8. Create a seed list (the initial urls to fetch)

mkdir urls
echo "http://www.lucidimagination.com/" > urls/seed.txt

9. Inject seed url(s) to nutch crawldb (execute in nutch directory)

bin/nutch inject crawl/crawldb urls

10. Generate fetch list, fetch and parse content

bin/nutch generate crawl/crawldb crawl/segments

The above command will generate a new segment directory under crawl/segments that at this point contains files that store the url(s) to be fetched. In the following commands we need the latest segment dir as parameter so we’ll store it in an environment variable:

export SEGMENT=crawl/segments/`ls -tr crawl/segments|tail -1`

Now I launch the fetcher that actually goes to get the content:

bin/nutch fetch $SEGMENT -noParsing

Next I parse the content:

bin/nutch parse $SEGMENT

Then I update the Nutch crawldb. The updatedb command wil store all new urls discovered during the fetch and parse of the previous segment into Nutch database so they can be fetched later. Nutch also stores information about the pages that were fetched so the same urls won’t be fetched again and again.

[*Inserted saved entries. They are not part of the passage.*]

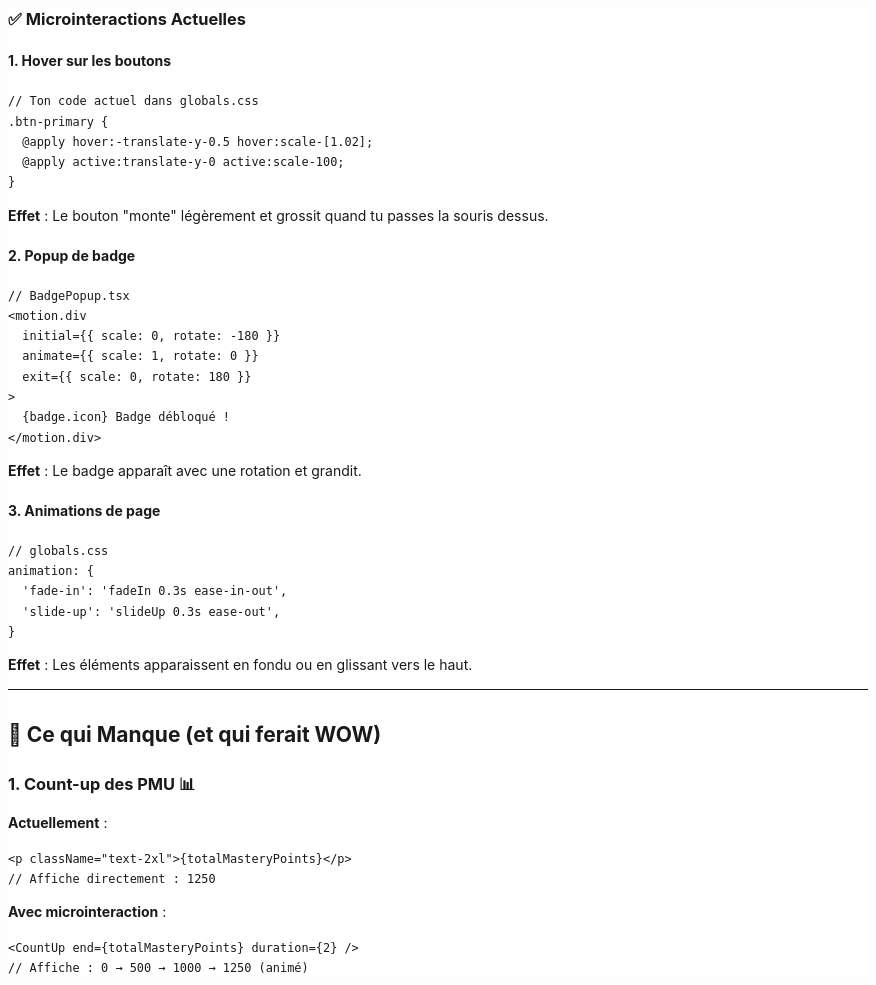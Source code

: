 ### ✅ Microinteractions Actuelles

#### 1. **Hover sur les boutons**
```tsx
// Ton code actuel dans globals.css
.btn-primary {
  @apply hover:-translate-y-0.5 hover:scale-[1.02];
  @apply active:translate-y-0 active:scale-100;
}
```

**Effet** : Le bouton "monte" légèrement et grossit quand tu passes la souris dessus.

#### 2. **Popup de badge**
```tsx
// BadgePopup.tsx
<motion.div
  initial={{ scale: 0, rotate: -180 }}
  animate={{ scale: 1, rotate: 0 }}
  exit={{ scale: 0, rotate: 180 }}
>
  {badge.icon} Badge débloqué !
</motion.div>
```

**Effet** : Le badge apparaît avec une rotation et grandit.

#### 3. **Animations de page**
```tsx
// globals.css
animation: {
  'fade-in': 'fadeIn 0.3s ease-in-out',
  'slide-up': 'slideUp 0.3s ease-out',
}
```

**Effet** : Les éléments apparaissent en fondu ou en glissant vers le haut.

---

## 🚀 Ce qui Manque (et qui ferait WOW)

### 1. **Count-up des PMU** 📊

**Actuellement** :
```tsx
<p className="text-2xl">{totalMasteryPoints}</p>
// Affiche directement : 1250
```

**Avec microinteraction** :
```tsx
<CountUp end={totalMasteryPoints} duration={2} />
// Affiche : 0 → 500 → 1000 → 1250 (animé)
```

bin/nutch updatedb crawl/crawldb $SEGMENT -filter -normalize

Now a full Fetch cycle is completed. Next you can repeat step 10 couple of more times to get some more content.

11. Create linkdb

bin/nutch invertlinks crawl/linkdb -dir crawl/segments

12. Finally index all content from all segments to Solr

bin/nutch solrindex http://127.0.0.1:8983/solr/ crawl/crawldb crawl/linkdb crawl/segments/*

Now the indexed content is available through Solr. You can try to execute searches from the Solr admin ui from

http://127.0.0.1:8983/solr/admin

, or directly with url like

http://127.0.0.1:8983/solr/nutch/?q=solr&amp;version=2.2&amp;start=0&amp;rows=10&amp;indent=on&amp;wt=json

Conclusion

Nutch in combination with Solr is quite a powerful base on which to build your search application. Even if the base is solid there are a few things missing from the stack that you will soon be aware of if you start to index content on larger scale. One of the missing features is duplicate content removal, but luckily there is an improvement issue for this in Nutch Jira https://issues.apache.org/jira/browse/NUTCH-684. Another missing piece from Solr side is a feature called field collapsing
(https://issues.apache.org/jira/browse/SOLR-236). The field collapsing feature could be used on when displaying results so that for example at most two pages would be shown for a single host.

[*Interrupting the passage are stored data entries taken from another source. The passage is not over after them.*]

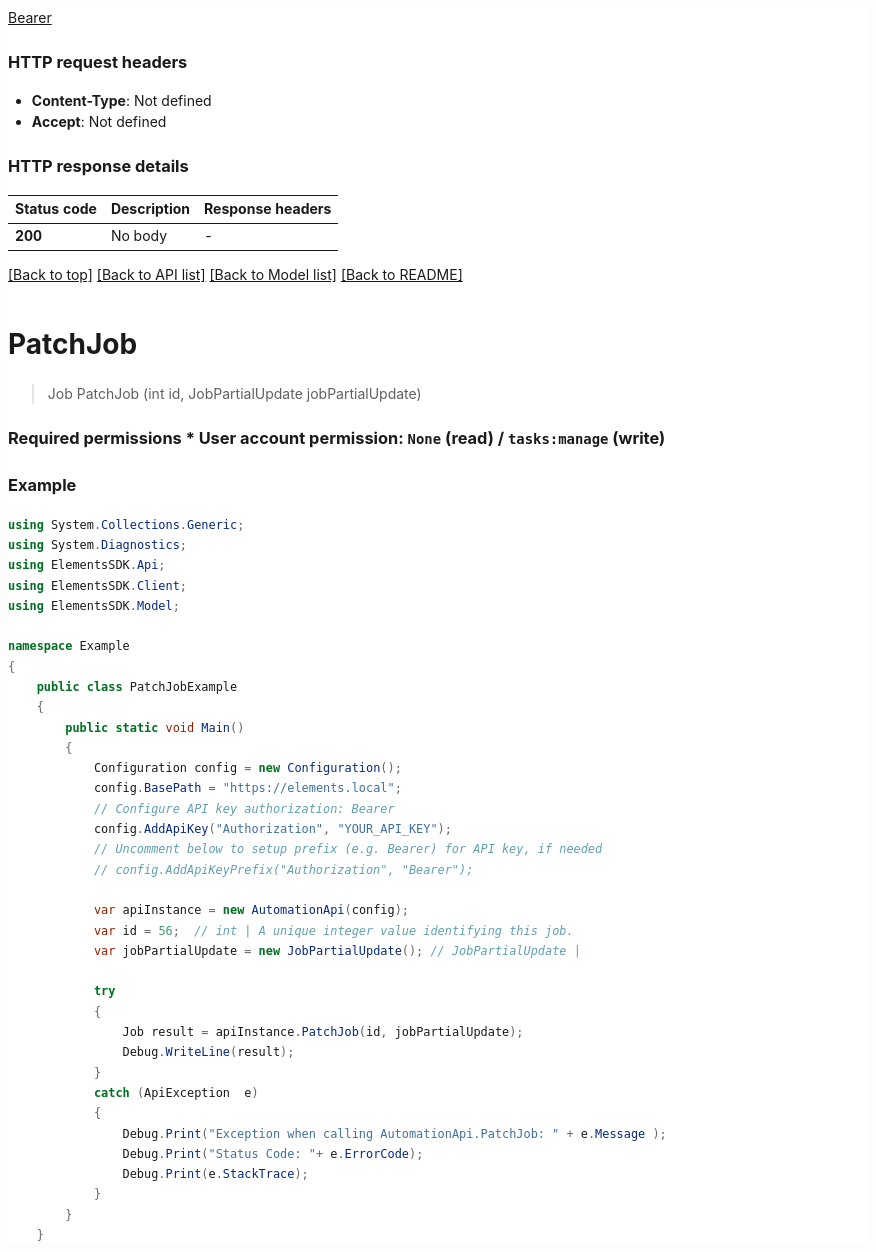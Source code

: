 [Bearer](../README.md#Bearer)

### HTTP request headers

 - **Content-Type**: Not defined
 - **Accept**: Not defined


### HTTP response details
| Status code | Description | Response headers |
|-------------|-------------|------------------|
| **200** | No body |  -  |

[[Back to top]](#) [[Back to API list]](../README.md#documentation-for-api-endpoints) [[Back to Model list]](../README.md#documentation-for-models) [[Back to README]](../README.md)

<a name="patchjob"></a>
# **PatchJob**
> Job PatchJob (int id, JobPartialUpdate jobPartialUpdate)



### Required permissions    * User account permission: `None` (read) / `tasks:manage` (write) 

### Example
```csharp
using System.Collections.Generic;
using System.Diagnostics;
using ElementsSDK.Api;
using ElementsSDK.Client;
using ElementsSDK.Model;

namespace Example
{
    public class PatchJobExample
    {
        public static void Main()
        {
            Configuration config = new Configuration();
            config.BasePath = "https://elements.local";
            // Configure API key authorization: Bearer
            config.AddApiKey("Authorization", "YOUR_API_KEY");
            // Uncomment below to setup prefix (e.g. Bearer) for API key, if needed
            // config.AddApiKeyPrefix("Authorization", "Bearer");

            var apiInstance = new AutomationApi(config);
            var id = 56;  // int | A unique integer value identifying this job.
            var jobPartialUpdate = new JobPartialUpdate(); // JobPartialUpdate | 

            try
            {
                Job result = apiInstance.PatchJob(id, jobPartialUpdate);
                Debug.WriteLine(result);
            }
            catch (ApiException  e)
            {
                Debug.Print("Exception when calling AutomationApi.PatchJob: " + e.Message );
                Debug.Print("Status Code: "+ e.ErrorCode);
                Debug.Print(e.StackTrace);
            }
        }
    }
```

The setup explained here has one significant caveat you also need to keep in mind: scale. You cannot use this kind of setup with vertical scale (collection size) that goes beyond one Solr box. The horizontal scaling (query throughput) is still possible with the standard Solr replication tools.

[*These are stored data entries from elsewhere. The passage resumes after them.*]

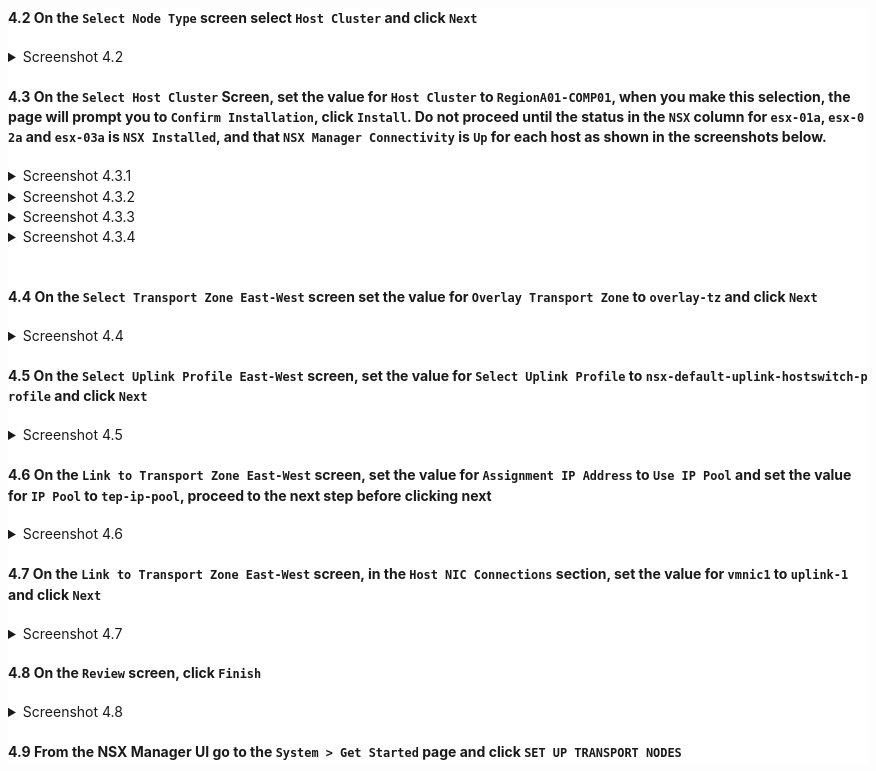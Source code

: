 #### 4.2 On the `Select Node Type` screen select `Host Cluster` and click `Next`

<details><summary>Screenshot 4.2</summary></details>


#### 4.3 On the `Select Host Cluster` Screen, set the value for `Host Cluster` to `RegionA01-COMP01`, when you make this selection, the page will prompt you to `Confirm Installation`, click `Install`. Do not proceed until the status in the `NSX` column for `esx-01a`, `esx-02a` and `esx-03a` is `NSX Installed`, and that `NSX Manager Connectivity` is `Up` for each host as shown in the screenshots below.

<details><summary>Screenshot 4.3.1</summary></details>

<details><summary>Screenshot 4.3.2</summary></details>

<details><summary>Screenshot 4.3.3</summary></details>

<details><summary>Screenshot 4.3.4</summary></details>
<br>

#### 4.4 On the `Select Transport Zone East-West` screen set the value for `Overlay Transport Zone` to `overlay-tz` and click `Next`

<details><summary>Screenshot 4.4</summary></details>


#### 4.5 On the `Select Uplink Profile East-West` screen, set the value for `Select Uplink Profile` to `nsx-default-uplink-hostswitch-profile` and click `Next`

<details><summary>Screenshot 4.5</summary></details>


#### 4.6 On the `Link to Transport Zone East-West` screen, set the value for `Assignment IP Address` to `Use IP Pool` and set the value for `IP Pool` to `tep-ip-pool`, proceed to the next step before clicking next

<details><summary>Screenshot 4.6</summary></details>


#### 4.7 On the `Link to Transport Zone East-West` screen, in the `Host NIC Connections` section, set the value for `vmnic1` to `uplink-1` and click `Next`

<details><summary>Screenshot 4.7</summary></details>


#### 4.8 On the `Review` screen, click `Finish`

<details><summary>Screenshot 4.8</summary></details>


#### 4.9 From the NSX Manager UI go to the `System > Get Started` page and click `SET UP TRANSPORT NODES`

You might also be interested in:

  • Crawling in Open Source
  • Mastering Solr 1.4 – webinar
  • Solr 1.4 Download
  • Solr 1.4 Reference Guide
  • Share this:
  • Email
  • Facebook
  • Digg
  • Share
  • Print
  • Reddit
  • StumbleUpon

Category: Open Source, Solr, Uncategorized

71 Responses to “Using Nutch with Solr”

  1. I am new to Nutch so, pardon me if this a novice question. What does this sentence mean?

    “The setup explained here has one significant caveat you also need to keep in mind: scale. You cannot use this kind of setup with vertical scale (collection size) that goes beyond one Solr box. The horizontal scaling (query throughput) is still possible with the standard Solr replication tools.”

    March 9, 2009 12:13 — Taruvai

  2. What I was trying explain there is that the Nutch Solr indexer can currently only be used with a single Solr instance. That is why you cannot easily handle “unlimited” amount of docs with the setup presented here. Depending on your requirements and hardware you can still fit up to 10-20 million, perhaps more, docs in one Solr instance. If you need to go beyond that you can, for example, enhance the Nutch Solr Indexer so it can use multiple Solr instances with help of consistent hashing or something similar. I am sure that this problem will be tackled rather soon either in Solr or Nutch land.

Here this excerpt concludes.